I have pairs of variables with the following naming convention:
variablename1, variablename1_t2,
variablename2, variablename2_t2,
variablenameX, variablenameX_t2, and so on.
For exploration I would like to calculate the difference between each of the variable pairs (variablenameX_t2 - variablenameX) and use the crosstable by function with automatic effect sizes and test statistics.
Any ideas? E.g. how to run through /map the variables, e.g. mutate into new variables (variablenameX_diff) ?
there is a default approach to follow in all such cases.

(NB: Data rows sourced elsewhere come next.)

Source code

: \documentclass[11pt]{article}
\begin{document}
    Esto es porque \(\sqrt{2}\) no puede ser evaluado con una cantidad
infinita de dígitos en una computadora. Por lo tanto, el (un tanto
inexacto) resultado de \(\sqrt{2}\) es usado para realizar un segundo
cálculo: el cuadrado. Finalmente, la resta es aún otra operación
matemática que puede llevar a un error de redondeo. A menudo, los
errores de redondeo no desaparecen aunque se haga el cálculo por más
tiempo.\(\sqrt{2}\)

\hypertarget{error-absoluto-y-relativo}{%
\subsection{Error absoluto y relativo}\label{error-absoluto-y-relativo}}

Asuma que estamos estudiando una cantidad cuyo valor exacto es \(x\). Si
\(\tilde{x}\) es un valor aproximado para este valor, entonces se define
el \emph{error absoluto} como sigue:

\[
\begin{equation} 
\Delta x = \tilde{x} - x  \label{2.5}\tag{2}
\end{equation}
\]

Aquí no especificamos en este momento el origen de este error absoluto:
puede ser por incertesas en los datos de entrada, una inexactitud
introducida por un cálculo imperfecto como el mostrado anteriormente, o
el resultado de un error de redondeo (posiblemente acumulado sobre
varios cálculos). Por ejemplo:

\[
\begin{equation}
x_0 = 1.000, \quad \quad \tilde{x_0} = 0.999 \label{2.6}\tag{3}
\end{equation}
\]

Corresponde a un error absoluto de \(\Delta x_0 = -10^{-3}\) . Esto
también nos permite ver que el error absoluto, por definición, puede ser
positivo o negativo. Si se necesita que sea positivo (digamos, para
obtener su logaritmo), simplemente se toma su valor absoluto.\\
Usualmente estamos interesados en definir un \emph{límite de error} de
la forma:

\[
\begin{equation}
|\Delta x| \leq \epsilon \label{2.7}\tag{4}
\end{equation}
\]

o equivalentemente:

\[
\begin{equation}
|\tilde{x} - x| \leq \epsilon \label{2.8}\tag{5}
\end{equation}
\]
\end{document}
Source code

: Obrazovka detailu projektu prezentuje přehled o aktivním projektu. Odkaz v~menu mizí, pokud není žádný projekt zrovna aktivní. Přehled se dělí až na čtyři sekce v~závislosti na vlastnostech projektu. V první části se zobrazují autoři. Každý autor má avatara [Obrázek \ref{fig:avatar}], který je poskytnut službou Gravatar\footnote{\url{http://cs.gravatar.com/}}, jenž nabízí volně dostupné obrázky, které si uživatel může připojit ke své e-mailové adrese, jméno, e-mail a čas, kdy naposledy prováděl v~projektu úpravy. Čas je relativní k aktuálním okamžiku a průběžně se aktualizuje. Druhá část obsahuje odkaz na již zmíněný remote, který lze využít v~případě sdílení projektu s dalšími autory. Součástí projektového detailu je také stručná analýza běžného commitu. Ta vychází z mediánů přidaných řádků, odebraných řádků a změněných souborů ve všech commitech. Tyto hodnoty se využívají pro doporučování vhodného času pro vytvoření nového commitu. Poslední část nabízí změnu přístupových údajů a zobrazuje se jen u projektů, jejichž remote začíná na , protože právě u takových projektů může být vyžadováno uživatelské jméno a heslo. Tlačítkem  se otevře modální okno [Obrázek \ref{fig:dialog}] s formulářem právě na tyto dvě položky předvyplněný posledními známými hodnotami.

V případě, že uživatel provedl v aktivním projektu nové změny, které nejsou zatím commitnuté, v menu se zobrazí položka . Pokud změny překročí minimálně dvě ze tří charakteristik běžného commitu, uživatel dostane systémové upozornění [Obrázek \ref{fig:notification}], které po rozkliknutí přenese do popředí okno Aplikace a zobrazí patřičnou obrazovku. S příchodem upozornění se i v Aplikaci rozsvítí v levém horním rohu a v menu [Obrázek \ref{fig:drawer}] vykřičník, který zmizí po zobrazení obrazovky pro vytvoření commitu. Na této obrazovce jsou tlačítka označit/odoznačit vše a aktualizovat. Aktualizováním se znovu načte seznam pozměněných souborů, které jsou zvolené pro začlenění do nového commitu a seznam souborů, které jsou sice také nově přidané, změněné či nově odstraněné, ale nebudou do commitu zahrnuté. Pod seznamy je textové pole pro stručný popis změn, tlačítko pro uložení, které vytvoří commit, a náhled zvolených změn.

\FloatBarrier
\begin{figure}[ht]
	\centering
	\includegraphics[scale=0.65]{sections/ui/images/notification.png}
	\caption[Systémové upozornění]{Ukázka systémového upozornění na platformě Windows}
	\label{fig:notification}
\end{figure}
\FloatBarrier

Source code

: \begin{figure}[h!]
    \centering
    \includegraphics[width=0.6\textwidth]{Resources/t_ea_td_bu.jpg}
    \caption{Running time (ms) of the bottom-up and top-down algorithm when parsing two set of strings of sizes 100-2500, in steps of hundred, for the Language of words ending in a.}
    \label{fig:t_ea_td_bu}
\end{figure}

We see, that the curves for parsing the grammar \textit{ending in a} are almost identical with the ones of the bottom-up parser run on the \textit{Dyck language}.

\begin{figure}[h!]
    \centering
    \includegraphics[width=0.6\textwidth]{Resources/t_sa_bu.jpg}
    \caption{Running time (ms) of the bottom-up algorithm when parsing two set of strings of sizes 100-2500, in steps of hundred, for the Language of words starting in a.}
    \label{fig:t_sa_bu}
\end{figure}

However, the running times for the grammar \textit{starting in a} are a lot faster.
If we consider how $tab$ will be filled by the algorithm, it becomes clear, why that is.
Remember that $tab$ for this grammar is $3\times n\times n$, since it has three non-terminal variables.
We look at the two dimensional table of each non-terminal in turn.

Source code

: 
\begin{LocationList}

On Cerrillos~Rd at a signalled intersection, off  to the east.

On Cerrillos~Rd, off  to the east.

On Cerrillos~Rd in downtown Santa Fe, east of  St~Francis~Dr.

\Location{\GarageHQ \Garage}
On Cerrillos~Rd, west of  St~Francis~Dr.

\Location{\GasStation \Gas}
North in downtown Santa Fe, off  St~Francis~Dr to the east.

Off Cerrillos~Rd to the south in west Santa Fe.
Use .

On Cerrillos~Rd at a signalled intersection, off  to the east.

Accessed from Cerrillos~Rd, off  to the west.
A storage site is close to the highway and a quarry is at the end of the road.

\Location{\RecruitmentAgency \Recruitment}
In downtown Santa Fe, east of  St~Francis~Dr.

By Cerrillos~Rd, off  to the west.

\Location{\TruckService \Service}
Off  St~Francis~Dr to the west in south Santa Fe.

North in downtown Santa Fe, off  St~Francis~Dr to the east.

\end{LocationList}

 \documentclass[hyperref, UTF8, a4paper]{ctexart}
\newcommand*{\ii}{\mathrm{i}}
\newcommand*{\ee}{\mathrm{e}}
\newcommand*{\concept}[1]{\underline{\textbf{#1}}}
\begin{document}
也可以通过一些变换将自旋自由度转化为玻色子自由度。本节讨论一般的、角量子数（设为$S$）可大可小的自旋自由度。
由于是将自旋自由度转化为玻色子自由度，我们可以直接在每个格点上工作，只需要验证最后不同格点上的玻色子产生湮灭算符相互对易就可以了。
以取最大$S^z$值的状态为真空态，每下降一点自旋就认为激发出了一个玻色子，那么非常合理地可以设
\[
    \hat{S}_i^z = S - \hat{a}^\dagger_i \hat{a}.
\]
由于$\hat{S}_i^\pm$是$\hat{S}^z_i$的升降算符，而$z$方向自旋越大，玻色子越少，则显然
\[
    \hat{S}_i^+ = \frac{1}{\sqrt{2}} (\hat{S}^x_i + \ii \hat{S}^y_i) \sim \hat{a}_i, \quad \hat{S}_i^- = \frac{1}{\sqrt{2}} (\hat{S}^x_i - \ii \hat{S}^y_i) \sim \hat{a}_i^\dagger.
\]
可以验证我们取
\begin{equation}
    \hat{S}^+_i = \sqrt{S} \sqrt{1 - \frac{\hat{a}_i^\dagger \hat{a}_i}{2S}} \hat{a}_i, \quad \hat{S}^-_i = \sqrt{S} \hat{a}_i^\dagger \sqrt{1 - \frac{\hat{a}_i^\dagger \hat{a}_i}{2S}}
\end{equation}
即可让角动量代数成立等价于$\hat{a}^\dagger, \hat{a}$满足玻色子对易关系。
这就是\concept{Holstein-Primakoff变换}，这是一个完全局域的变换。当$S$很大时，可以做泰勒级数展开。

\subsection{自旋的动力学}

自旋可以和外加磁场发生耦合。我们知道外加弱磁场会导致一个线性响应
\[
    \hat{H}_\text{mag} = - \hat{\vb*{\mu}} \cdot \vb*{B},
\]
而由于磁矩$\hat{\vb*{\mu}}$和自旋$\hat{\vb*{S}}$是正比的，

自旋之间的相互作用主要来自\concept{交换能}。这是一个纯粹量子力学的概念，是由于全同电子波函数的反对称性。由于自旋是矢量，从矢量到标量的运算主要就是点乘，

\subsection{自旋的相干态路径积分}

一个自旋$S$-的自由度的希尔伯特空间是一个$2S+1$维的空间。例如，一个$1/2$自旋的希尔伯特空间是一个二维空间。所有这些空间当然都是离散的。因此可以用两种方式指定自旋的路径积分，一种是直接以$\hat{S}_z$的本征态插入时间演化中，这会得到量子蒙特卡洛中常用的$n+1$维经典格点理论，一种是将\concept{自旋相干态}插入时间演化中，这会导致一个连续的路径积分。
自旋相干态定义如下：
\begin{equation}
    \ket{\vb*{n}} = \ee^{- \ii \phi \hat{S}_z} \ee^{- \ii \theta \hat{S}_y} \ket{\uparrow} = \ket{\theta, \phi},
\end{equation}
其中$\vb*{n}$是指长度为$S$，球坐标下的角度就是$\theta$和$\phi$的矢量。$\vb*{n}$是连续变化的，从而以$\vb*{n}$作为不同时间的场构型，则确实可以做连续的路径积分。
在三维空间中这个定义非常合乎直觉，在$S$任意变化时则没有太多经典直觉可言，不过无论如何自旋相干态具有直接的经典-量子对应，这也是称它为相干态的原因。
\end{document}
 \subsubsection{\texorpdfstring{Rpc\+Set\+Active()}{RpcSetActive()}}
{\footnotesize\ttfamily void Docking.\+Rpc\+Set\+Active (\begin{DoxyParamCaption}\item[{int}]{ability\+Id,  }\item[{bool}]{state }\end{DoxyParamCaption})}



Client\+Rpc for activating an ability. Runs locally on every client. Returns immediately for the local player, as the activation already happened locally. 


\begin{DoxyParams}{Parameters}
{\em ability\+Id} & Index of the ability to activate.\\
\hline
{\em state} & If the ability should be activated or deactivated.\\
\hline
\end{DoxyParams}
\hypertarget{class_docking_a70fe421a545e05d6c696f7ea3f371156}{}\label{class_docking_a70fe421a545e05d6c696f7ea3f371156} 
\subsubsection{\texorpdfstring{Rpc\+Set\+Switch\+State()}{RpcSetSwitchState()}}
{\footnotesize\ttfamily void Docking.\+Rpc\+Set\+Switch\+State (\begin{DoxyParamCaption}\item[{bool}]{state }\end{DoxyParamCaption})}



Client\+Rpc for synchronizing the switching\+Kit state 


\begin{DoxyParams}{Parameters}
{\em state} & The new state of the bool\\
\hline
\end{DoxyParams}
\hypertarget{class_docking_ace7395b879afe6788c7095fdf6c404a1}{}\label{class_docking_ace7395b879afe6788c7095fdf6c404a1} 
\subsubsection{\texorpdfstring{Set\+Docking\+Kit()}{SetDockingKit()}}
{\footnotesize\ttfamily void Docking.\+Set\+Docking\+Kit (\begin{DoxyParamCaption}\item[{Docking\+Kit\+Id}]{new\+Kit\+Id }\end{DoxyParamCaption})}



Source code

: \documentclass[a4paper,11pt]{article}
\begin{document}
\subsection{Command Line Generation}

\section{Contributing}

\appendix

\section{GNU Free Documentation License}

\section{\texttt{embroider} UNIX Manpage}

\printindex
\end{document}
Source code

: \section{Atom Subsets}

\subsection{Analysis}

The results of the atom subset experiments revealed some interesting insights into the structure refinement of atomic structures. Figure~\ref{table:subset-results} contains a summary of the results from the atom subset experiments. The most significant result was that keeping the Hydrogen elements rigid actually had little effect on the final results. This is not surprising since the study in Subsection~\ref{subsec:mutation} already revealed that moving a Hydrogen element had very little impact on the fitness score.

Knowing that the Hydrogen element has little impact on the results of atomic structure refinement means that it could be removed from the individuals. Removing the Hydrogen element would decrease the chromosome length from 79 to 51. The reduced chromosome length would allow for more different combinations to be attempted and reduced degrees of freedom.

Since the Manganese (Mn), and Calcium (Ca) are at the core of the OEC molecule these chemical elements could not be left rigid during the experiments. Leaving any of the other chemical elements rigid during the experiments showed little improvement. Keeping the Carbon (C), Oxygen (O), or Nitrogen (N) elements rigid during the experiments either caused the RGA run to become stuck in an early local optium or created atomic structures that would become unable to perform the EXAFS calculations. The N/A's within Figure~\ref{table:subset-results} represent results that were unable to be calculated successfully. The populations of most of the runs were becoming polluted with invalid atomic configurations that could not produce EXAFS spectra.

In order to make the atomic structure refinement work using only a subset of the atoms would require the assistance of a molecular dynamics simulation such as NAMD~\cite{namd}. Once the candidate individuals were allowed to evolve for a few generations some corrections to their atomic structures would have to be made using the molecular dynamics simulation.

a) write a funtion that can handle one of your cases
b) use it in a map to solve all your cases
Here is a worked example.
In general these functions where one processes variables and composes more from them, leads to a fair amount of metaprogramming, tidyeval (i.e. rlang concerns), hence we will be having to use walrus operator := and !!sym() calls, and while rlang uses glue implicitly for left hand side of dynamic assignments, I find loading glue, to be a great help in construction the right hand side of the assignments.
library(tidyverse)
library(glue)
# what variable prefixes to run through
my_pair_var_src_vec <- c("Petal", "Sepal")
# code that does one
transmute(
iris,
Petal_diff := Petal.Length - Petal.Width)
# a function that achieves the same
do_a_pair <- function(data, src) {
transmute(
data,
"{src}_diff" := !!sym(glue("{src}.Length")) - !!sym(glue("{src}.Width"))
)
}
# test the function
do_a_pair(iris, src = my_pair_var_src_vec[1])
# finally use it fully
bind_cols(
iris,
map_dfc(my_pair_var_src_vec, \(x){
do_a_pair(iris, x)
})
)
Thanks!
The following works, but I'd like to select variables based on a naming convention / pattern, e.g. by wildcard or phrase at beginning or end of variable names.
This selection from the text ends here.